Copy out every line in the entries below that includes "prima".

== Source material ==

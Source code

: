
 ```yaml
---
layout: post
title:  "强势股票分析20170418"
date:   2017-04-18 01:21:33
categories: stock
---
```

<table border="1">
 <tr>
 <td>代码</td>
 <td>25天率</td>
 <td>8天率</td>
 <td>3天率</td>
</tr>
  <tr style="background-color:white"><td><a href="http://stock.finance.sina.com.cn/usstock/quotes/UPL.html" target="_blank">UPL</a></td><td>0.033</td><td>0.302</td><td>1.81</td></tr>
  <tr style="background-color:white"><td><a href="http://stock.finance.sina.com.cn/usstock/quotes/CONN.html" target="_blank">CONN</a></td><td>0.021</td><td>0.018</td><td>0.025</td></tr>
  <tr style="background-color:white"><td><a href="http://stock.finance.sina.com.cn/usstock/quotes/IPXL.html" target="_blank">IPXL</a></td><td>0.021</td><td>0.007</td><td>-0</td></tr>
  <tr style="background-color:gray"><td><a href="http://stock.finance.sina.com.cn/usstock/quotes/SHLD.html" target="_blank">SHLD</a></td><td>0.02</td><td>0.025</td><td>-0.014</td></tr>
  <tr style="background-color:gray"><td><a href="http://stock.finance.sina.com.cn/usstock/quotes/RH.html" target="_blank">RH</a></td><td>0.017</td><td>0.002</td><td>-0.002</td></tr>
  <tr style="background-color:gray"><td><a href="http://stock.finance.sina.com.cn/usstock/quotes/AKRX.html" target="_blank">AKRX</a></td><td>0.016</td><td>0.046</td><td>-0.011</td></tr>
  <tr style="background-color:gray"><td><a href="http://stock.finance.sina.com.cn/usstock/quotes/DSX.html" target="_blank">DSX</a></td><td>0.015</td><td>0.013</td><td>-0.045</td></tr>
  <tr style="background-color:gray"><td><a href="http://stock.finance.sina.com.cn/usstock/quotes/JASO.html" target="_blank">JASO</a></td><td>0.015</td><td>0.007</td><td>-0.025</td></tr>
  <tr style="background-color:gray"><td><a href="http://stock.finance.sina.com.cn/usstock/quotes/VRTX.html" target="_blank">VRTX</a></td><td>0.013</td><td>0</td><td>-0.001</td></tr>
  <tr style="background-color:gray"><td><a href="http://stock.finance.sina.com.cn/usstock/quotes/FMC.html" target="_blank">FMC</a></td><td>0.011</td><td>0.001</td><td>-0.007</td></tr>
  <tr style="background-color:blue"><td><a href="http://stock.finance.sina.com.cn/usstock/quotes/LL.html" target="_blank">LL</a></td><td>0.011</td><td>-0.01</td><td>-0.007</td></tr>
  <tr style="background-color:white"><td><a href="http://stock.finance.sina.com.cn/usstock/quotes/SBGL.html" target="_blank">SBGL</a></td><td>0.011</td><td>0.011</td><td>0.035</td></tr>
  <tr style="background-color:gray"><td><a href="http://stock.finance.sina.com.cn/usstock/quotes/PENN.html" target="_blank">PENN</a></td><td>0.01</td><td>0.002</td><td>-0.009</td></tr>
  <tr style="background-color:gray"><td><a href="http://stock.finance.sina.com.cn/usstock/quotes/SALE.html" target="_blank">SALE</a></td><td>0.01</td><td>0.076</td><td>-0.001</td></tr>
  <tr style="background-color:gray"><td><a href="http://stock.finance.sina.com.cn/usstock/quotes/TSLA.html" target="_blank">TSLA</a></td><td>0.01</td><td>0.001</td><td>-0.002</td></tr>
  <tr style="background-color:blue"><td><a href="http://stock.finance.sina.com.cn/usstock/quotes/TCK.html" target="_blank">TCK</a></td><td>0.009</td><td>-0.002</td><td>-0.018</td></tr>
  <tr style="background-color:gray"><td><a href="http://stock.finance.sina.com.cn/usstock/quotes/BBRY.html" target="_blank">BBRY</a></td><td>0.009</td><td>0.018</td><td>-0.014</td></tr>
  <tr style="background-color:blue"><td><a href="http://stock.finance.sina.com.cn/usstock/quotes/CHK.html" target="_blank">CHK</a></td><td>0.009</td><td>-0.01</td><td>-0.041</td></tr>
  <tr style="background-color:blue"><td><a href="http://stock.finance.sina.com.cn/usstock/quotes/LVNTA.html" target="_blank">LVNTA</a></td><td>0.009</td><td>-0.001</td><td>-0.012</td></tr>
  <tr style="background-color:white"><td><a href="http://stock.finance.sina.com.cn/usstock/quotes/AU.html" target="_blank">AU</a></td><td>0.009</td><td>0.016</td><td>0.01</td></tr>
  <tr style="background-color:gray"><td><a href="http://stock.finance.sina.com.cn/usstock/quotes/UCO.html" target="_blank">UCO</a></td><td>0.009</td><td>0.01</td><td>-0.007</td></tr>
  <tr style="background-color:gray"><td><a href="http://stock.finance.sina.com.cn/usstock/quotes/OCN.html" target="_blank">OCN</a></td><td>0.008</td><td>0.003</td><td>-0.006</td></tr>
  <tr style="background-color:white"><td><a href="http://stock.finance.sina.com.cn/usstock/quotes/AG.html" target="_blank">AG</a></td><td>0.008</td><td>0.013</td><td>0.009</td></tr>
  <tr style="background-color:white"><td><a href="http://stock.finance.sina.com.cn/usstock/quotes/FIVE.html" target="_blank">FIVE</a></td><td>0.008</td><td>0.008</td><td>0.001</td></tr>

===
== Source material ==

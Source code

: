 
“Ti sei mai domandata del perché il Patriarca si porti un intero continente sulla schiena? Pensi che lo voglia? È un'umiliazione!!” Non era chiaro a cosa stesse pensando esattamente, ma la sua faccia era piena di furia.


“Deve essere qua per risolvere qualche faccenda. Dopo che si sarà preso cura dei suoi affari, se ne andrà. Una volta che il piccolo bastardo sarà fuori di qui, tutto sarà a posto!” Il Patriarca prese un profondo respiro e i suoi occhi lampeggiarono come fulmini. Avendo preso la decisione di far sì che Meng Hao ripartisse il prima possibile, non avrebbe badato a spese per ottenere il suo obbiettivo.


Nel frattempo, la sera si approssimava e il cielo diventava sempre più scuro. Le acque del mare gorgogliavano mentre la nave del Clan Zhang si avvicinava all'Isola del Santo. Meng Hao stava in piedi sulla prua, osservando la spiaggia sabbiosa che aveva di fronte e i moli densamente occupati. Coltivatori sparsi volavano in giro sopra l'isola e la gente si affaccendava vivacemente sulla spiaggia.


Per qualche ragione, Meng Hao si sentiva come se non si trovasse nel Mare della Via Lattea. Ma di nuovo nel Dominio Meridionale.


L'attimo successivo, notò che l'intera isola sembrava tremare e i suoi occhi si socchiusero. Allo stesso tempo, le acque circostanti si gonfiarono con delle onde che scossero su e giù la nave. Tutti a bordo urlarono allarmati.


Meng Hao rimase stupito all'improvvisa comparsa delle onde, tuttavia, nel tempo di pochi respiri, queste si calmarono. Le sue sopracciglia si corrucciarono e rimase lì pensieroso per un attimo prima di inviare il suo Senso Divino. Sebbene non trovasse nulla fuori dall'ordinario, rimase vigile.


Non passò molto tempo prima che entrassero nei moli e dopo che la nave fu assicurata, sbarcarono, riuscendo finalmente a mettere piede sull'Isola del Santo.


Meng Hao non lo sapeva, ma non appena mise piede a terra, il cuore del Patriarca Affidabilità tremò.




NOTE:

===

**Written answer:**
“Deve essere qua per risolvere qualche faccenda. Dopo che si sarà preso cura dei suoi affari, se ne andrà. Una volta che il piccolo bastardo sarà fuori di qui, tutto sarà a posto!” Il Patriarca prese un profondo respiro e i suoi occhi lampeggiarono come fulmini. Avendo preso la decisione di far sì che Meng Hao ripartisse il prima possibile, non avrebbe badato a spese per ottenere il suo obbiettivo.
Meng Hao rimase stupito all'improvvisa comparsa delle onde, tuttavia, nel tempo di pochi respiri, queste si calmarono. Le sue sopracciglia si corrucciarono e rimase lì pensieroso per un attimo prima di inviare il suo Senso Divino. Sebbene non trovasse nulla fuori dall'ordinario, rimase vigile.
Non passò molto tempo prima che entrassero nei moli e dopo che la nave fu assicurata, sbarcarono, riuscendo finalmente a mettere piede sull'Isola del Santo.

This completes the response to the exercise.